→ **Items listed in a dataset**
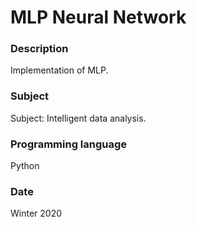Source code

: # MLP Neural Network

### Description
Implementation of MLP.

### Subject
Subject: Intelligent data analysis.

### Programming language
Python

### Date
Winter 2020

→ **WHAT IS EXPECTED**
Your answer must be the full set of entries, set down exactly and without pictures.

→ **REPLY TO THE EXERCISE**
Source code

: # MLP Neural Network

### Description
Implementation of MLP.

### Subject
Subject: Intelligent data analysis.

### Programming language
Python

### Date
Winter 2020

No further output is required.